Wednesday, April 29, 2015

iDROPPED IT IN THE CREEK

Water and technology don’t mix—you would think I would know that by now.


    When I was younger, in my last year of middle school, I acquired a hand-me-down flip phone—a Motorola of sufficient capabilities.  The gift was supposedly meant to provide me a method of communicating when I was away from home—to keep me safe.

    However, I quickly learned that phones are extremely dangerous.  From that moment on, the potential harm that loomed over my everyday operations was magnificent, and I was required by special edict issued by my parents (bless them) to carry the salvational device wherever I roamed, regardless of the availability of cell service—especially if I was going fishing, as I did most frequently, alone.

    Now, much of my childhood was spent wet-wading my home river—the Rivanna—even well outside of the traditional wet-wading season.  I had not yet acquired waders, and my too-eager-to-care childhood-self pushed on undeterred.

    One sunny spring morning, shortly after inheriting the phone, I made the bike ride and hike to the riverbank and rigged up my fly rod.  Keeping my phone in my shorts pocket had become a habit, and I dared not remove it.

    The river ran with the voluminous, blue-green lifeblood of spring.  The red maples were blooming; samaras twirled in the breeze.  Dogwoods and redbuds lit up the understory.  The smallmouth were pre-spawn, and hungry. 

    That day I caught and landed several large smallmouth on flies of my own creation.  I was satisfied to the core as I closed the book on the day, wading towards the bank as dusk settled.  Contentment met horrified disgust in a blind alley when I felt the blocky form of my phone clinging to my thigh in the right pocket of my soaked wading shorts.

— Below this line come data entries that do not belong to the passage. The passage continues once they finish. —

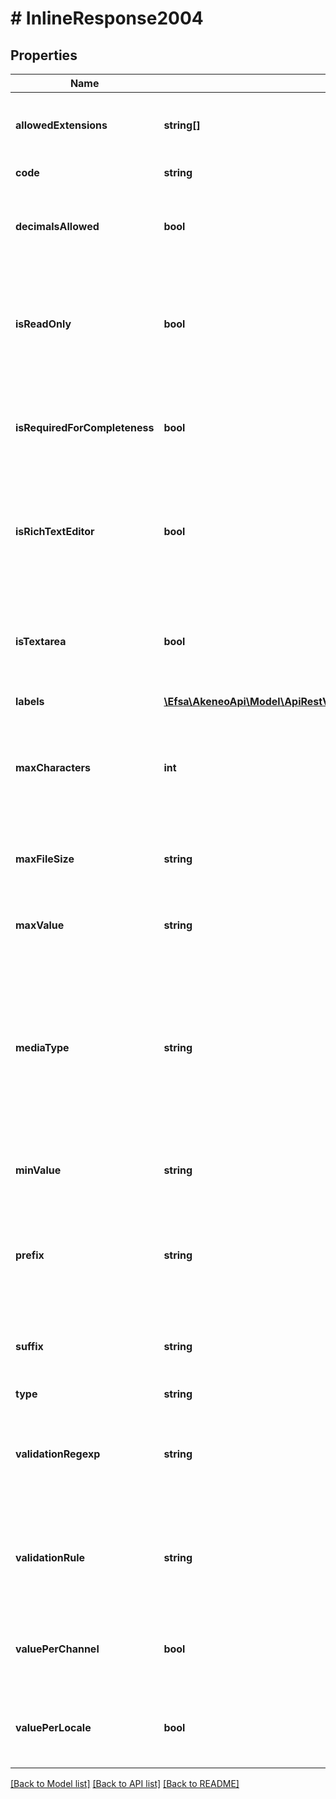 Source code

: # # InlineResponse2004

## Properties

Name | Type | Description | Notes
------------ | ------------- | ------------- | -------------
**allowedExtensions** | **string[]** | Extensions allowed when the attribute type is &#x60;media_file&#x60; | [optional]
**code** | **string** | Attribute code |
**decimalsAllowed** | **bool** | Whether decimals are allowed when the attribute type is &#x60;number&#x60; | [optional] [default to false]
**isReadOnly** | **bool** | Whether the attribute should be in read only mode only in the UI, but you can still update it with the API | [optional] [default to false]
**isRequiredForCompleteness** | **bool** | Whether the attribute should be part of the record&#39;s completeness calculation | [optional] [default to false]
**isRichTextEditor** | **bool** | Whether the UI should display a rich text editor instead of a simple text area when the attribute type is &#x60;text&#x60; | [optional]
**isTextarea** | **bool** | Whether the UI should display a text area instead of a simple field when the attribute type is &#x60;text&#x60; | [optional] [default to false]
**labels** | [**\Efsa\AkeneoApi\Model\ApiRestV1AssetFamiliesAssetFamilyCodeAttributesLabels**](ApiRestV1AssetFamiliesAssetFamilyCodeAttributesLabels.md) |  | [optional]
**maxCharacters** | **int** | Maximum number of characters allowed for the value of the attribute when the attribute type is &#x60;text&#x60; | [optional]
**maxFileSize** | **string** | Max file size in MB when the attribute type is &#x60;media_file&#x60; | [optional]
**maxValue** | **string** | Maximum value allowed when the attribute type is &#x60;number&#x60; | [optional]
**mediaType** | **string** | For the &#x60;media_link&#x60; attribute type, it is the type of the media behind the url, to allow its preview in the PIM. For the &#x60;media_file&#x60; attribute type, it is the type of the file. |
**minValue** | **string** | Minimum value allowed when the attribute type is &#x60;number&#x60; | [optional]
**prefix** | **string** | Prefix of the &#x60;media_link&#x60; attribute type. The common url root that prefixes the link to the media | [optional]
**suffix** | **string** | Suffix of the &#x60;media_link&#x60; attribute type. The common url suffix for the media | [optional]
**type** | **string** | Attribute type |
**validationRegexp** | **string** | Regexp expression used to validate the attribute value when the attribute type is &#x60;text&#x60; | [optional]
**validationRule** | **string** | Validation rule type used to validate the attribute value when the attribute type is &#x60;text&#x60; | [optional] [default to VALIDATION_RULE_NONE]
**valuePerChannel** | **bool** | Whether the attribute is scopable, i.e. can have one value by channel | [optional] [default to false]
**valuePerLocale** | **bool** | Whether the attribute is localizable, i.e. can have one value by locale | [optional] [default to false]

[[Back to Model list]](../../README.md#models) [[Back to API list]](../../README.md#endpoints) [[Back to README]](../../README.md)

    My immediate thoughts were “It’s broken.  But what?  I was being obedient!”  I dried the phone out after its four hour swim and used it to its full potential for another couple of years, marked by the occasional swim, before it was finally condemned.

    Midway through my high school career I graduated—to an iPhone, which proved to be just as dependable a fishing partner as my first.

    I woke up to a fiery sunrise and the chattering of birds one crisp November morning amid an upland tract of land in Georgia’s Okeefenokee swamp.  The night required no fly—a pleasant coincidence, as I was due in southwest Florida by nightfall and the mesh canopy of my tent allowed in enough dawn sunlight to awaken me sans alarm.  I packed my things, shouldered my kayak, and trudged towards the swamp.

    Nine miles into an early-morning paddle I was still relatively alone.  The birds were awake, but the alligators had yet to be lured onto land by the sun.  I snapped some sunrise pictures with my phone. 

    The swamp channel constricted, and out of the cypress trunks and wildflower backdrop emerged a shelter, with stairs and a deck, for the stretching of cramped legs.  As I planted my feet on the steps above the tannic water, my phone slid out of the unzipped pocket of my PFD, fell, and landed on its side, perpendicular to, and on, the stair stringer.

    I took several moments to calm my pulse and regain control of my trembling extremities before wiping sweat from my brow and thankfully retrieving the device, sliding it tenderly into my pocket.  It was on borrowed time.

    Just a month later, while emptying my pockets after a day of brook trout fishing, I fumbled the phone, and its screen shattered on river rock.  It remained usable.

    All of these incidents breathe positivity into my most recent lapse in technological competence.

    I stood knee-deep and wader-less in the cool waters of a foreign mountain brook trout stream.  Really, wild rainbows outnumbered brook trout.  So when I landed the first brookie, its picture was taken. 

    A half hour later, I came upon a picturesque waterfall and reached for my breast pocket.  Empty.  Contentment and disgust were up for round two. 

    I returned to the scene of the last photo to find the device face-up, wedged between two rocks in the tail of the pool, water rushing over it.  I retrieved it, sent a few warning messages to those who might be worried, and was then greeted by a black screen.  Three days later, it’s alive and riding shotgun.


    Looking back, I may need to make some adjustments.  I hear there is something called “adventure proof;” and although I have fortunately escaped a debt of several hundred dollars to the Apple and Motorola companies, I believe the concept worthy of my research.  My luck may be in short supply going forward.